Each year, CEC presents a trophy and cash award to individuals or groups of individuals who turn their innovative ideas into measurable value for CEC and our clients. The innovator(s) receive a trophy and a $5,000 cash prize.
This year, three winning innovations were selected. Congratulations to the winners!
Simplified PFAS Removal Technology
Ivan Cooper, Bruce Reilly (CEC Nashville) and Jon Kitchen (CEC Boston)

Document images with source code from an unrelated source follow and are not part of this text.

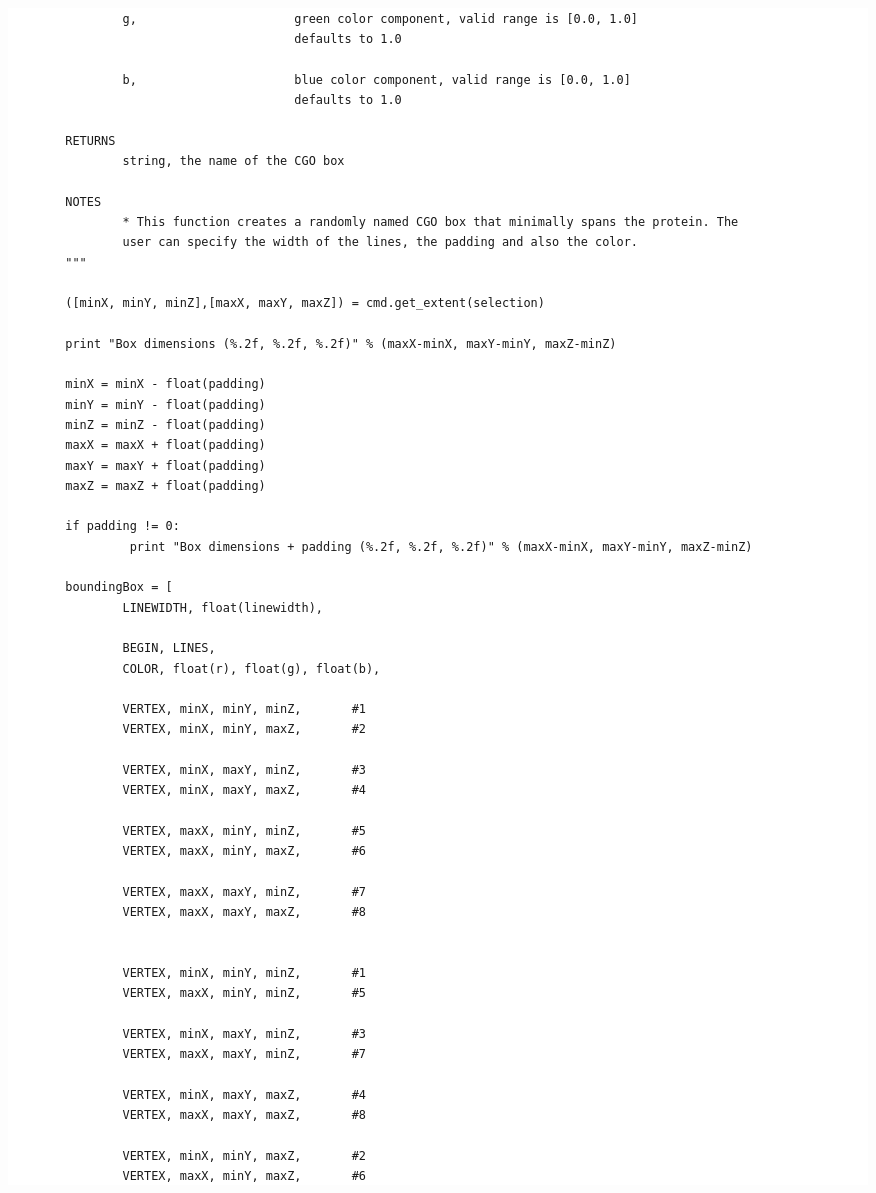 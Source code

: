                     g,                      green color component, valid range is [0.0, 1.0]
                                            defaults to 1.0                                 
    
                    b,                      blue color component, valid range is [0.0, 1.0]
                                            defaults to 1.0                                
    
            RETURNS
                    string, the name of the CGO box
    
            NOTES
                    * This function creates a randomly named CGO box that minimally spans the protein. The
                    user can specify the width of the lines, the padding and also the color.                            
            """                                                                                                    
    
            ([minX, minY, minZ],[maxX, maxY, maxZ]) = cmd.get_extent(selection)
    
            print "Box dimensions (%.2f, %.2f, %.2f)" % (maxX-minX, maxY-minY, maxZ-minZ)
    
            minX = minX - float(padding)
            minY = minY - float(padding)
            minZ = minZ - float(padding)
            maxX = maxX + float(padding)
            maxY = maxY + float(padding)
            maxZ = maxZ + float(padding)
    
            if padding != 0:
                     print "Box dimensions + padding (%.2f, %.2f, %.2f)" % (maxX-minX, maxY-minY, maxZ-minZ)
    
            boundingBox = [
                    LINEWIDTH, float(linewidth),
    
                    BEGIN, LINES,
                    COLOR, float(r), float(g), float(b),
    
                    VERTEX, minX, minY, minZ,       #1
                    VERTEX, minX, minY, maxZ,       #2
    
                    VERTEX, minX, maxY, minZ,       #3
                    VERTEX, minX, maxY, maxZ,       #4
    
                    VERTEX, maxX, minY, minZ,       #5
                    VERTEX, maxX, minY, maxZ,       #6
    
                    VERTEX, maxX, maxY, minZ,       #7
                    VERTEX, maxX, maxY, maxZ,       #8
    
    
                    VERTEX, minX, minY, minZ,       #1
                    VERTEX, maxX, minY, minZ,       #5
    
                    VERTEX, minX, maxY, minZ,       #3
                    VERTEX, maxX, maxY, minZ,       #7
    
                    VERTEX, minX, maxY, maxZ,       #4
                    VERTEX, maxX, maxY, maxZ,       #8
    
                    VERTEX, minX, minY, maxZ,       #2
                    VERTEX, maxX, minY, maxZ,       #6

Polyfluoroalkyl Substances (PFAS) are manufactured chemicals that are found in many consumer products like cookware, packaging materials, and firefighting foams and are known as “forever chemicals” because of their resistance to breakdown. Our landfill client had expensive and limited options for the treatment and disposal of leachate liquids generated from the landfill that contained PFAS. This innovation involved a simplified treatment process for reducing the concentration of PFAS, allowing the client to treat the leachate at a publicly owned treatment facility at a lower cost than other options and meeting permit requirements.
From left: Ivan Cooper and Bruce Reilly of CEC Nashville, and Jon Kitchen of CEC Boston
Method to Extend Depth of Cone Penetrometer Tests (CPT) for Landfills
Tim Mitchell (CEC Monroeville)
Landfills have significant waste volumes and significant depths and slopes that require detailed analysis to manage and direct activities for safer operations. The CPT is a field procedure used to obtain information about the strength of waste materials at landfills while performing slope stability analysis. This method typically has a depth limit of 75 feet, while the depth of the landfill wastes was more than 150 feet. Tim developed a procedure to extend the depth of the test to 150 feet while maintaining accuracy and addressing landfill gas safety concerns. This innovation offered a more detailed analysis of slope stability that improved our recommendations to the client for improving landfill operations.
Tim Mitchell of CEC Monroeville
Slope Monitoring Data Evaluation Methods
Dave Spang (CEC Monroeville)
Operations at high hazard landfills, those with steep/tall slopes, require multiple data monitoring points to provide important information about potential slope movements. In this case, client expectations for this project site included timely analysis of data from more than 70 locations and recommendations for landfill operational action to limit the potential for slope failures. Dave developed a method that allowed the capture and analysis of data from the 70 locations, producing 400 graphs and calculations about potential slope movement within 15 minutes and presenting the information in graphical form. This innovation allowed for additional time for checking and analysis and improved deliverables for client communications. CEC is currently utilizing similar methods to estimate and monitor pore pressures within the waste mass based on liquid-level measurements from piezometers and landfill gas extraction wells.